Organizations who retained their sovereignty are the best positioned to benefit from LLMs and their capabilities, and they don't even have to train a foundational model to do so.

Enhancement, not Displacement

Locally-hosted solutions have a multitude of added benefits for an organization: retention of institutional knowledge, customizations to enhance output or productivity, air gapped security capabilities, and the enhancement of existing personnel rather than displacement.

Let's say you're a cloud-native company who leans on Anthropic for your AI workloads. Sure, your talent is fairly replaceable thanks to common skillsets, but this also means you're effectively forcing your business into an Anthropic-built prison. The same goes for your AWS fleet of servers, or your OpenShift containers: workers may have standard skills and be readily replaceable, but every single problem must fit within the confines of your preferred vendor's decisions regarding their tooling, environments, product lines, and business goals. You're not your own company, you're a subsidiary of your vendors.
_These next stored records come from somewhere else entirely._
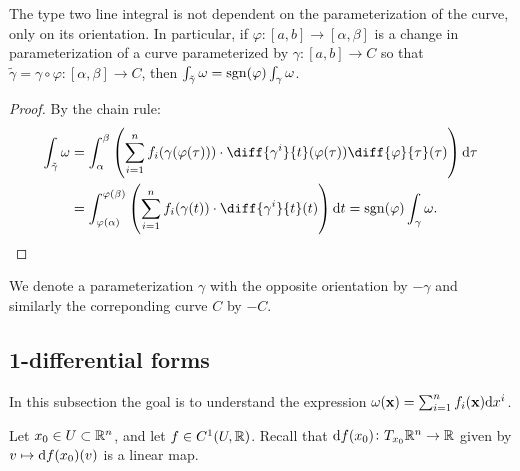 \documentclass[11pt,a4paper]{article}
\begin{document}
\begin{proposition}
  \label{prop:orientations-affect-forms}
  The type two line integral is not dependent on the parameterization
  of the curve, only on its orientation.
  In particular, if $\varphi \colon [a,b] \to [\alpha,\beta]$
  is a change in parameterization
  of a curve parameterized by $\gamma \colon [a,b] \to C$ so that
  $\tilde \gamma = \gamma \circ \varphi \colon [\alpha,\beta] \to C$,
  then $\int_{\tilde \gamma} \omega = \sgn(\varphi) \int_{\gamma} \omega$.
\end{proposition}
\begin{proof}
  By the chain rule:
  \begin{align*}
    \int_{\tilde \gamma} \omega &=
    \int_{\alpha}^{\beta}
    \del{\sum_{i=1}^{n} f_i(\gamma(\varphi(\tau))) \cdot
    \diff{\gamma^i}{t}(\varphi(\tau)) \diff{\varphi}{\tau}(\tau)} \dtau \\ &=
    \int_{\varphi(\alpha)}^{\varphi(\beta)}
      \del{\sum_{i=1}^{n} f_i(\gamma(t)) \cdot \diff{\gamma^i}{t}(t)} \dt =
    \sgn(\varphi) \int_{\gamma} \omega.
  \end{align*}
\end{proof}

\begin{remark}
  We denote a parameterization $\gamma$ with the
  opposite orientation by $-\gamma$ and similarly
  the correponding curve $C$ by $-C$.
\end{remark}

\subsection{1-differential forms}

In this subsection the goal is to understand the expression
$\omega(\vec x) = \sum_{i=1}^{n} f_i(\vec x) \dx^i$.

Let $x_0 \in U \subset \R^n$,
and let $f \in C^1(U,\R)$.
Recall that $\dif f(x_0) \colon T_{x_0} \R^n \to \R$ given by
$v \mapsto \dif f(x_0)(v)$ is a linear map.
\end{document}
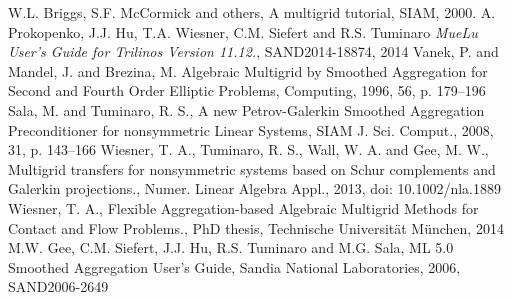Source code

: \documentclass[10pt,fleqn]{book}
\begin{document}
\begin{thebibliography}{99}
 W.L. Briggs, S.F. McCormick and others, A multigrid tutorial, SIAM, 2000.
 A. Prokopenko, J.J. Hu, T.A. Wiesner, C.M. Siefert and R.S. Tuminaro \emph{MueLu User's Guide for Trilinos Version 11.12.}, SAND2014-18874, 2014
 Vanek, P. and Mandel, J. and Brezina, M. Algebraic Multigrid by Smoothed Aggregation for Second and Fourth Order Elliptic Problems, Computing, 1996, 56, p. 179--196
 Sala, M. and Tuminaro, R. S., A new Petrov-Galerkin Smoothed Aggregation Preconditioner for nonsymmetric Linear Systems, SIAM J. Sci. Comput., 2008, 31, p. 143--166
 Wiesner, T. A., Tuminaro, R. S., Wall, W. A. and Gee, M. W., Multigrid transfers for nonsymmetric systems based on Schur complements and Galerkin projections., Numer. Linear Algebra Appl., 2013, doi: 10.1002/nla.1889
 Wiesner, T. A., Flexible Aggregation-based Algebraic Multigrid Methods for Contact and Flow Problems., PhD thesis, Technische Universit\"at M\"unchen, 2014
 M.W. Gee, C.M. Siefert, J.J. Hu, R.S. Tuminaro and M.G. Sala, ML 5.0 Smoothed Aggregation User's Guide, Sandia National Laboratories, 2006, SAND2006-2649
\end{thebibliography}
\end{document}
Rolling things in house, on the other hand, gives you flexibility. You don't have to work around the constantly shifting landscape of API pricesheets, subscription tiers, and forced model changes anymore. You can run the same model indefinitely if you like, ensuring processes are repeatable and consistent rather than risking a new model deleting your production database. If you don't need a 120-billion parameter model, you don't have to use it. If you don't mind latency, you can use less-powerful hardware for longer. The flexibility is the point, and it means you can focus more on solving business problems than problems created for your business by third-party vendors.

This next part is conjecture, but I wager you also won't have to worry as much about employee turnover, either. Workers with common skills are easily replaceable, which also means that they're likely to bolt if they find a better wage elsewhere; neither party has loyalty, because the problems for either are the same regardless of who does the work or cuts the paychecks. A locally-hosted AI deployment on sovereign infrastructure, though? That worker isn't likely to leave barring a significant dislike of their current employer or a significantly better offer elsewhere; likewise, employers are reluctant to axe someone who built and maintains their core infrastructure and has already netted them strong ROI. Sovereignty over your infrastructure shows commitment to the business and its workers.
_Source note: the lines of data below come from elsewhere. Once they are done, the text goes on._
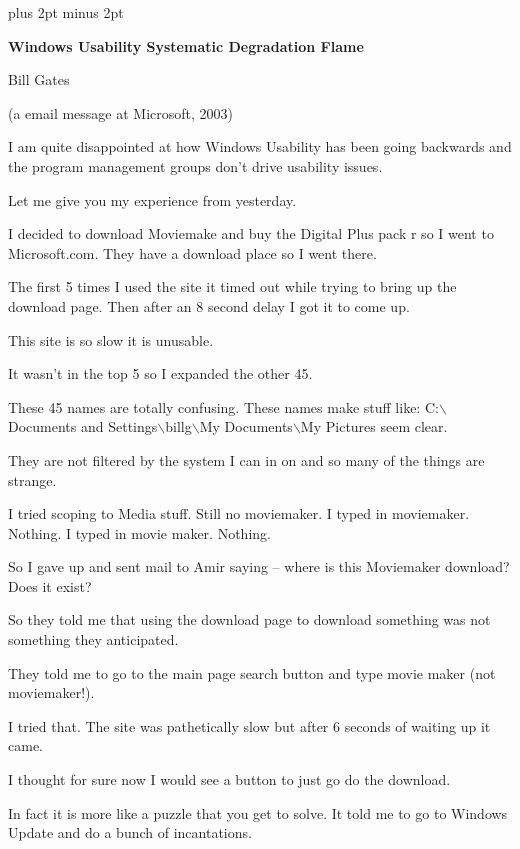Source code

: \parindent=0pt\parskip=10pt plus 2pt minus 2pt%
\centerline{\bf Windows Usability Systematic Degradation Flame}
\centerline{Bill Gates}
\centerline{(a email message at Microsoft, 2003)}

\bigskip
{}
\medskip

I am quite disappointed at how Windows Usability has been going backwards and
the program management groups don't drive usability issues.

Let me give you my experience from yesterday.

I decided to download Moviemake and buy the Digital Plus pack r so I went to Microsoft.com.
They have a download place so I went there.

The first 5 times I used the site it timed out while trying to bring up the download page.
Then after an 8 second delay I got it to come up.

This site is so slow it is unusable.

It wasn't in the top 5 so I expanded the other 45.

These 45 names are totally confusing.
These names make stuff like:
C:$\backslash$Documents and Settings$\backslash$billg$\backslash$My
Documents$\backslash$My Pictures seem clear.

They are not filtered by the system I can in on and so many of the things are
strange.

I tried scoping to Media stuff.
Still no moviemaker.
I typed in moviemaker. Nothing.
I typed in movie maker. Nothing.

So I gave up and sent mail to Amir saying -- where is this Moviemaker
download? Does it exist?

So they told me that using the download page to download something was not
something they anticipated.

They told me to go to the main page search button and type movie maker (not
moviemaker!).

I tried that.
The site was pathetically slow but after 6 seconds of waiting up it came.

I thought for sure now I would see a button to just go do the download.

In fact it is more like a puzzle that you get to solve.
It told me to go to Windows Update and do a bunch of incantations.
All of this tackles a core grievance many workers (myself included) have with AI: in its present business model, it acts as a permanent displacement for workers rather than an enhancement of labor. The stated goals of these companies is to permanently remove workers outright and hoard money for companies and their stockholders, who are overwhelmingly billionaires. Using tools from companies like OpenAI or Anthropic explicitly supports this stated goal and harms workers, while running models and tools locally robs them of their concentration of power. I'd go so far as to say that any company serious about ensuring all of humanity reaps the benefits of AI should be doing everything in their power to run it locally and entirely offline without licensing or phoning home.
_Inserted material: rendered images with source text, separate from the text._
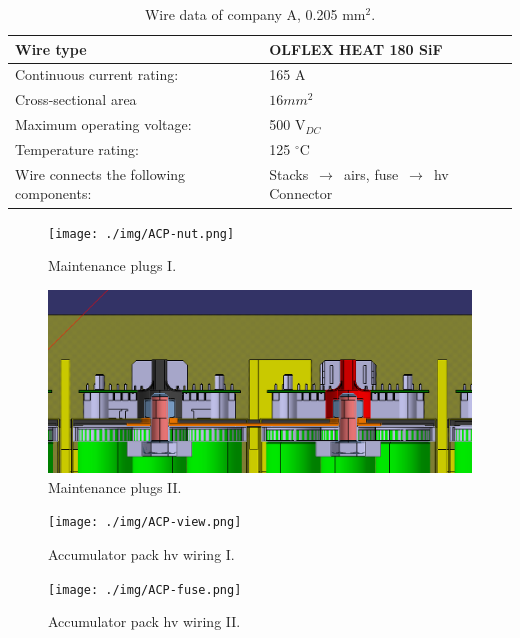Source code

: \begin{table}[htbp]
	\centering
	\caption{Wire data of company A, 0.205 mm$^2$.}
	\begin{tabu}{|X|X|}\hline
		Wire type & OLFLEX HEAT 180 SiF \\\hline
		Continuous current rating: & 165 A \\\hline
		Cross-sectional area & $16mm^2$ \\\hline
		Maximum operating voltage: &  500 V$_{DC}$\\\hline
		Temperature rating: &  125 $^\circ$C\\\hline
		Wire connects the following components: & Stacks $\,\to\,$ \glspl{air}, fuse $\,\to\,$ \gls{hv} Connector \\\hline
	\end{tabu}%
	\label{tab:acc-wire}%
\end{table}%

\begin{figure}[H]
	\centering
	\texttt{[image: ./img/ACP-nut.png]}
	\caption{Maintenance plugs I.}
	\label{fig:acp-maintance-plug}
\end{figure}

\begin{figure}[H]
	\centering
	\includegraphics[width=\textwidth]{./img/ACP-nut2.png}
	\caption{Maintenance plugs II.}
	\label{fig:acp-maintance-plug2}
\end{figure}

\begin{figure}[H]
	\centering
	\texttt{[image: ./img/ACP-view.png]}
	\caption{Accumulator pack \gls{hv} wiring I.}
	\label{fig:acp-hv-wiring}
\end{figure}

\begin{figure}[H]
	\centering
	\texttt{[image: ./img/ACP-fuse.png]}
	\caption{Accumulator pack \gls{hv} wiring II.}
	\label{fig:acp-hv-wiring2}
\end{figure}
I'm still incredibly wary of LLMs in general and the current demand of capital to shove them into every nook and cranny possible, with complete disregard for safety and customer preferences. Even so, I would be foolish to ignore the demonstrable utility they have.

I just believe that the true AI revolution won't happen in a Microsoft bit barn, but in the hands - and datacenters or homelabs - of end users, one local deployment at a time.